In the decade from 1980 (when population stood at about 10,000 people—city size by Nevada standards) to 1990, the population had almost doubled and in one hectic twelve month period beginning in July, 1986, Elko's population increased by 21 percent. This growth is spread across the city, and across many square miles of countryside to the south where Spring Valley was developed in the 1970s, but it is most evident on Elko's east end. Here a bright, new district anchored by shopping centers and the Red Lion Casino counterbalances the old city center to the west, built a century and a quarter ago along both sides of the railroad depot and switching yard


Elko's events reflect its varied population.
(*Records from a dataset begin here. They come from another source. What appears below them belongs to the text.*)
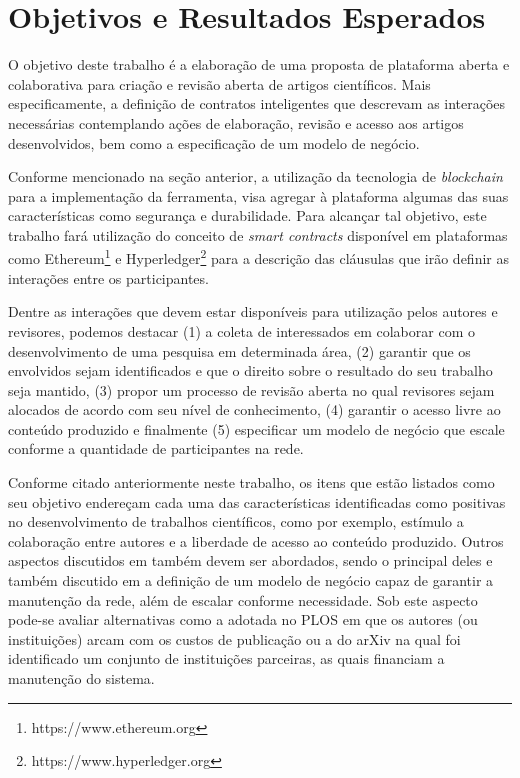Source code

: \chapter{Objetivos e Resultados Esperados}
O objetivo deste trabalho é a elaboração de uma proposta de plataforma aberta e colaborativa para criação e revisão aberta de artigos científicos. Mais especificamente, a definição de contratos inteligentes que descrevam as interações necessárias contemplando ações de elaboração, revisão e acesso aos artigos desenvolvidos, bem como a especificação de um modelo de negócio.

Conforme mencionado na seção anterior, a utilização da tecnologia de \textit{blockchain} para a implementação da ferramenta, visa agregar à plataforma algumas das suas características como segurança e durabilidade. Para alcançar tal objetivo, este trabalho fará utilização do conceito de \textit{smart contracts} disponível em plataformas como Ethereum\footnote{https://www.ethereum.org} e Hyperledger\footnote{https://www.hyperledger.org} para a descrição das cláusulas que irão definir as interações entre os participantes.

Dentre as interações que devem estar disponíveis para utilização pelos autores e revisores, podemos destacar (1) a coleta de interessados em colaborar com o desenvolvimento de uma pesquisa em determinada área, (2) garantir que os envolvidos sejam identificados e que o direito sobre o resultado do seu trabalho seja mantido, (3) propor um processo de revisão aberta no qual revisores sejam alocados de acordo com seu nível de conhecimento, (4) garantir o acesso livre ao conteúdo produzido e finalmente (5) especificar um modelo de negócio que escale conforme a quantidade de participantes na rede.

Conforme citado anteriormente neste trabalho, os itens que estão listados como seu objetivo endereçam cada uma das características identificadas como positivas no desenvolvimento de trabalhos científicos, como por exemplo, estímulo a colaboração entre autores e a liberdade de acesso ao conteúdo produzido. Outros aspectos discutidos em \cite{OpenAccessAnalysis2004} também devem ser abordados, sendo o principal deles e também discutido em \cite{InteractivePeerReview2010} a definição de um modelo de negócio capaz de garantir a manutenção da rede, além de escalar conforme necessidade. Sob este aspecto pode-se avaliar alternativas como a adotada no PLOS em que os autores (ou instituições) arcam com os custos de publicação ou a do arXiv na qual foi identificado um conjunto de instituições parceiras, as quais financiam a manutenção do sistema.

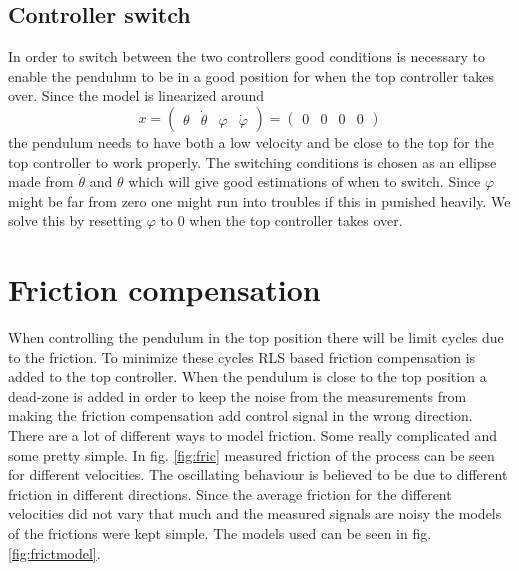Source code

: \documentclass[10pt,a4paper]{article}
\begin{document}
\subsection{Controller switch}
In order to switch between the two controllers good conditions is necessary to enable the pendulum to be in a good position for when the top controller takes over. Since the model is linearized around 
$$x =
\begin{pmatrix}
\theta & \dot\theta & \varphi & \dot\varphi
\end{pmatrix} = 
\begin{pmatrix}
0 & 0 & 0 & 0
\end{pmatrix}$$
the pendulum needs to have both a low velocity and be close to the top for the top controller to work properly. The switching conditions is chosen as an ellipse made from $\dot\theta$ and $\theta$ which will give good estimations of when to switch. Since $ \varphi $ might be far from zero one might run into troubles if this in punished heavily. We solve this by resetting $ \varphi $ to $0$ when the top controller takes over.


\section{Friction compensation}
When controlling the pendulum in the top position there will be limit cycles due to the friction. To minimize these cycles RLS based friction compensation is added to the top controller. When the pendulum is close to the top position a dead-zone is added in order to keep the noise from the measurements from making the friction compensation add control signal in the wrong direction. There are a lot of different ways to model friction. Some really complicated and some pretty simple. In fig. \ref{fig:fric} measured friction of the process can be seen for different velocities. The oscillating behaviour is believed to be due to different friction in different directions. Since the average friction for the different velocities did not vary that much and the measured signals are noisy the models of the frictions were kept simple. The models used can be seen in fig. \ref{fig:frictmodel}. 
\end{document}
These
dancers performed at the Native American Festival


Elko—conflicting (and slightly absurd) stories are offered to explain the name; none is persuasive—prospered rapidly after its founding. By 1870 townsite lot prices had multiplied three and four times, the population had risen to 2,000 or more, and the place had begun to assume its character as the leading settlement of Nevada's great northeastern cattle country. By 1873 Elko was in so soaring and optimistic a municipal mood, largely on account of the success of the mining discoveries in the districts to the north and south, that it had bid for and won the State University. The university opened with seven students in 1874, and closed ten years later with 15, to be moved unceremoniously to Reno. Elko was following the mining towns it served as a freight center into decline, and population fell to less than 1,000.

In retrospect, one bright note appears in the history of Elko in the otherwise stagnant final years of the nineteenth century. In 1896 G.S. Garcia arrived in Elko to establish his celebrated saddle shop on Railroad Street. Garcia became one of the foremost western saddle makers of his time, and his famous American Eagle saddle, elaborately carved and decorated with patriotic motifs, worked in silver and gold, won gold medals at both the 1904 St. Louis World's Fair and the 1905 Lewis & Clark Exposition at Portland, Oregon. Will Rogers and Teddy Roosevelt rode on Garcia saddles, as did dozens of other western celebrities of the first three decades of the century, hundreds of international customers from Argentina, Australia, Mexico and France, and thousands of more or less anonymous stockmen and buckaroos from Nevada, Oregon, Idaho and around the west.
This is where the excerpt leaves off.